When the line containing "- Integration with" appears in the entries below, begin printing there and stop after the line containing "Access the app: Open"; print each of those lines exactly and no other line.
━━ DATA FOR ANALYSIS
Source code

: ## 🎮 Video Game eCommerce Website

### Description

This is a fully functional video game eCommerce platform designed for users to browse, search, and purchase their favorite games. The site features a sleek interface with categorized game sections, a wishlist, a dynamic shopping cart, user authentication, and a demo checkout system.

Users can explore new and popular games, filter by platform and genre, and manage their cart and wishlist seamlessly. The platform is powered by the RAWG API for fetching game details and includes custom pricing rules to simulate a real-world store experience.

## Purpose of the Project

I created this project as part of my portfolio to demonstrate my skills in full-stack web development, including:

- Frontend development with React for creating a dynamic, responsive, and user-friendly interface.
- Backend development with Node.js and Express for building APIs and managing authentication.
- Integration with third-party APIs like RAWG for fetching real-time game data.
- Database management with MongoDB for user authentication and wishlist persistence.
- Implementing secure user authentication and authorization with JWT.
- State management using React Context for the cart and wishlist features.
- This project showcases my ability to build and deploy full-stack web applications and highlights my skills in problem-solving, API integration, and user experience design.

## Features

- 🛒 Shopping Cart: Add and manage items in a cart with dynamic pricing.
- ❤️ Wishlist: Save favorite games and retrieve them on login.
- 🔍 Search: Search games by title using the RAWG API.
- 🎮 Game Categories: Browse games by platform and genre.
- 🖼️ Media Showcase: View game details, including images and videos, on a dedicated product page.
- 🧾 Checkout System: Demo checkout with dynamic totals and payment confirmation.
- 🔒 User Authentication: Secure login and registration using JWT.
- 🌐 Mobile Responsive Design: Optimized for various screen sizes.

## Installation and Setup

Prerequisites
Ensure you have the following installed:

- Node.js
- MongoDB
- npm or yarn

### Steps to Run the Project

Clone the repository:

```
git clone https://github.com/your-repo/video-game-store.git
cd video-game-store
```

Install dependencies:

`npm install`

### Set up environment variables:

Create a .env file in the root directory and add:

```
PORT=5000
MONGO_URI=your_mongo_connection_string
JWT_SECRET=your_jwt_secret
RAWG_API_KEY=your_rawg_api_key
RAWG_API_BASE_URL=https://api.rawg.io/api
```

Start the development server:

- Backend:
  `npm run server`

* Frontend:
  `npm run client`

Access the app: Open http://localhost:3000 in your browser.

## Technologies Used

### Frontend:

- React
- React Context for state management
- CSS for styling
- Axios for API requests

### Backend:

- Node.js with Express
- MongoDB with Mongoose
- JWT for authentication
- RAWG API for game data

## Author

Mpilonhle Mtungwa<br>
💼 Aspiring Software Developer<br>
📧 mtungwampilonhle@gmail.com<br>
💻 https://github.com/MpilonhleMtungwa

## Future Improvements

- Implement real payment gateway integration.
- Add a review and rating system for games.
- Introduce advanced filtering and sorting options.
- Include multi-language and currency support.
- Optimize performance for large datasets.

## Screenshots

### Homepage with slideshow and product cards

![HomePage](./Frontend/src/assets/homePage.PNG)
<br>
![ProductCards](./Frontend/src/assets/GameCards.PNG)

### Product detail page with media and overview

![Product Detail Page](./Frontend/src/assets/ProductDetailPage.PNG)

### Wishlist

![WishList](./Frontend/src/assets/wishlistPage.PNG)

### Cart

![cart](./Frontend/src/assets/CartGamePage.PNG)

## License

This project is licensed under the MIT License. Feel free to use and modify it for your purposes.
━━━━
■ **THE ANSWER**:
- Integration with third-party APIs like RAWG for fetching real-time game data.
- Database management with MongoDB for user authentication and wishlist persistence.
- Implementing secure user authentication and authorization with JWT.
- State management using React Context for the cart and wishlist features.
- This project showcases my ability to build and deploy full-stack web applications and highlights my skills in problem-solving, API integration, and user experience design.

## Features

- 🛒 Shopping Cart: Add and manage items in a cart with dynamic pricing.
- ❤️ Wishlist: Save favorite games and retrieve them on login.
- 🔍 Search: Search games by title using the RAWG API.
- 🎮 Game Categories: Browse games by platform and genre.
- 🖼️ Media Showcase: View game details, including images and videos, on a dedicated product page.
- 🧾 Checkout System: Demo checkout with dynamic totals and payment confirmation.
- 🔒 User Authentication: Secure login and registration using JWT.
- 🌐 Mobile Responsive Design: Optimized for various screen sizes.

## Installation and Setup

Prerequisites
Ensure you have the following installed:

- Node.js
- MongoDB
- npm or yarn

### Steps to Run the Project

Clone the repository:

```
git clone https://github.com/your-repo/video-game-store.git
cd video-game-store
```

Install dependencies:

`npm install`

### Set up environment variables:

Create a .env file in the root directory and add:

```
PORT=5000
MONGO_URI=your_mongo_connection_string
JWT_SECRET=your_jwt_secret
RAWG_API_KEY=your_rawg_api_key
RAWG_API_BASE_URL=https://api.rawg.io/api
```

Start the development server:

- Backend:
  `npm run server`

* Frontend:
  `npm run client`

Access the app: Open http://localhost:3000 in your browser.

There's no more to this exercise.